Curtin’s new deal will run through 2026. The 44-year-old has had the job for nine years, making him the longest-tenured pro sports coach in Philadelphia. The Oreland, Montgomery County, native and product of Villanova University and Bishop McDevitt High is also the second-longest-tenured manager in MLS, trailing only Delran-born Sporting Kansas City boss Peter Vermes.
In those nine years, Curtin has been in charge for 337 games. His all-time record is 147-116-75 in all competitions, including the regular season, playoffs, U.S. Open Cup, and Concacaf Champions League — where the Union have reached the semifinals in both of their entries in the continent’s most prestigious tournament.
» READ MORE: Jim Curtin and the Union have a deal on a new contract through 2026
“Jim continues to bring this team to new heights year after year, proving himself to be one of the most successful coaches in the league as a two-time coach of the year,” sporting director Ernst Tanner said in a statement. “His commitment and passion for winning, developing our young players, and steadfast loyalty to this club and city speak volumes to who he is as a coach and as a person. His continued leadership will prove to be crucial to our club strategy going forward.”
Along the way, Curtin has guided the Union to their first trophy, the Supporters’ Shield in 2020 for the best regular-season record; and their first championship game, last fall. He won the league’s coach of the year award in both of those seasons. Unfortunately, though, he has lost all four finals in which he has been at the helm: that bitter disappointment in the MLS Cup final, and Open Cup finals in 2014, 2015, and 2018.

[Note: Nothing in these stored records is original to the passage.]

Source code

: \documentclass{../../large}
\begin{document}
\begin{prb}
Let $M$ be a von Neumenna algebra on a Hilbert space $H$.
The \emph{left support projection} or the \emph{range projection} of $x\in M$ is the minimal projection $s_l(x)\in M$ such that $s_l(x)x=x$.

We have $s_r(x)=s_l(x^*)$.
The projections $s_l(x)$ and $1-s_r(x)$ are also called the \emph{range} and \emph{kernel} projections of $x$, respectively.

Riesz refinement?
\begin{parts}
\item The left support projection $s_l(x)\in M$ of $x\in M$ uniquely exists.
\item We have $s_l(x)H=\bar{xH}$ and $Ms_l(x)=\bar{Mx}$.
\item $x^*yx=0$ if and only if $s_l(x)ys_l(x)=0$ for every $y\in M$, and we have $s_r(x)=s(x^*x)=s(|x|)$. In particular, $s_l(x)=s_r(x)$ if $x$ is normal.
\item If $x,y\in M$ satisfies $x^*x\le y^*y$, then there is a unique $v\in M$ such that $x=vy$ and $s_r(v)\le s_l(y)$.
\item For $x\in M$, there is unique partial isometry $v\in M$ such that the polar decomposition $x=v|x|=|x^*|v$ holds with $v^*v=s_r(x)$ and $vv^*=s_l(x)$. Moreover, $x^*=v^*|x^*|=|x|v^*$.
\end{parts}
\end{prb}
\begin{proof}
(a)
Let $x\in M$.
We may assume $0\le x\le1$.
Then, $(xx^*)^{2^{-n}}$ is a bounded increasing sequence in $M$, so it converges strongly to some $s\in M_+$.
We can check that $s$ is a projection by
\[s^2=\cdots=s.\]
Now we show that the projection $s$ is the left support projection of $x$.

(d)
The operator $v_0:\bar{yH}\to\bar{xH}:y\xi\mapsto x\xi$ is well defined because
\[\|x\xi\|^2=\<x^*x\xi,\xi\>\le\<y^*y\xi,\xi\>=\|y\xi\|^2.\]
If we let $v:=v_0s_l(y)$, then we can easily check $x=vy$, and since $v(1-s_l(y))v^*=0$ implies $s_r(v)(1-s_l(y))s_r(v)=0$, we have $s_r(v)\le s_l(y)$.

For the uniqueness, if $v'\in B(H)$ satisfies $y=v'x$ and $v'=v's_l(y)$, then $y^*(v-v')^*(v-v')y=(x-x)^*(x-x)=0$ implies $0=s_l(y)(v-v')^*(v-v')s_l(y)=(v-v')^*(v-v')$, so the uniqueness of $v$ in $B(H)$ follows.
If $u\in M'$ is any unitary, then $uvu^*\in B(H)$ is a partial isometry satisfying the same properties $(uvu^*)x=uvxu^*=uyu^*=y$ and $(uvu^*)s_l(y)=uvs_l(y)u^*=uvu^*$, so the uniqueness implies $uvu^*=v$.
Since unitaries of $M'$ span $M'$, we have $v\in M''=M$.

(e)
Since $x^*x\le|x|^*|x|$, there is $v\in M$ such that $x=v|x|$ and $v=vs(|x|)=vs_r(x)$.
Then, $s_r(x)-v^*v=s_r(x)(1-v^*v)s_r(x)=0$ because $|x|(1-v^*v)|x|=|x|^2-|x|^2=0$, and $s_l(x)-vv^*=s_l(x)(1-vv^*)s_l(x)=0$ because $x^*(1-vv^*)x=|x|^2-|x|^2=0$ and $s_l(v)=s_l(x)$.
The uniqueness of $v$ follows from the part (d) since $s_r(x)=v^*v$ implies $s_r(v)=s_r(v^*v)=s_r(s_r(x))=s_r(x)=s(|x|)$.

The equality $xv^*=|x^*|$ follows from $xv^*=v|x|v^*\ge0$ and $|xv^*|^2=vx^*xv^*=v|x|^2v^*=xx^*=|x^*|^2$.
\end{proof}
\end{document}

“Over the last five years, we’re at the very top in terms of [regular-season] points; we’ve won some things; we’ve had some heartbreaking losses as well, and that’s what motivates coaches,” Curtin said in a news conference Tuesday afternoon at the team‘s practice facility in Chester.
Curtin’s new contract is the longest he has received in his Union tenure. It’s a long way, in both time and stature, from early on when he got a series of one-year deals. He has become so successful, and so well-known across the sport, that there were serious offers from European clubs last winter. There was also a possibility that he’d leave to become an assistant with the U.S. men’s national team had Jesse Marsch gotten the top job.
» READ MORE: Jim Curtin says he’d leave the Union for a USMNT assistant coach job
“Of course, I aspire to coach in Europe,” Curtin said. “There were moments where, when your agent tells you X team is asking about you, you kind of pinch yourself and go, ‘Wow.’ So yeah, I would love to someday coach in Europe, but that time is not right now.”
Perhaps that time will come after 2026, when his children will be old enough that he’ll feel comfortable moving abroad. Curtin has said many times that is a factor for him. Or perhaps the national team will call then, since Curtin would have four more years of developing the Union’s marquee academy prospects on his resumé. But right now, those possibilities are for down the road.
“There’s been really great, lucrative opportunities that have come up, and it’s not really about the financial side of things,” Curtin said, though it’s surely easier for him to say that now than it used to be. “I have a belief here that we can win. I’ve loved working here from my time in the academy as an assistant coach to now head coach.”
Then again, there is one big way it is about the financial side of things: a commitment from the owner’s suite to keep the wallet open and let Curtin have the players he wants. The big expansion of the Union’s practice facility is great, but it would be nice to think some top players will make use of it — and they don’t ever get cheaper.
“Of course. That’s always part of things,” Curtin said. “You look around MLS, there’s a lot of $8 million wingers that sit on the bench for teams. … You have to be smart in how you do it. And if the time is right, and the player and the fit is right for the Union, I have no doubt that they’re willing to spend for sure.”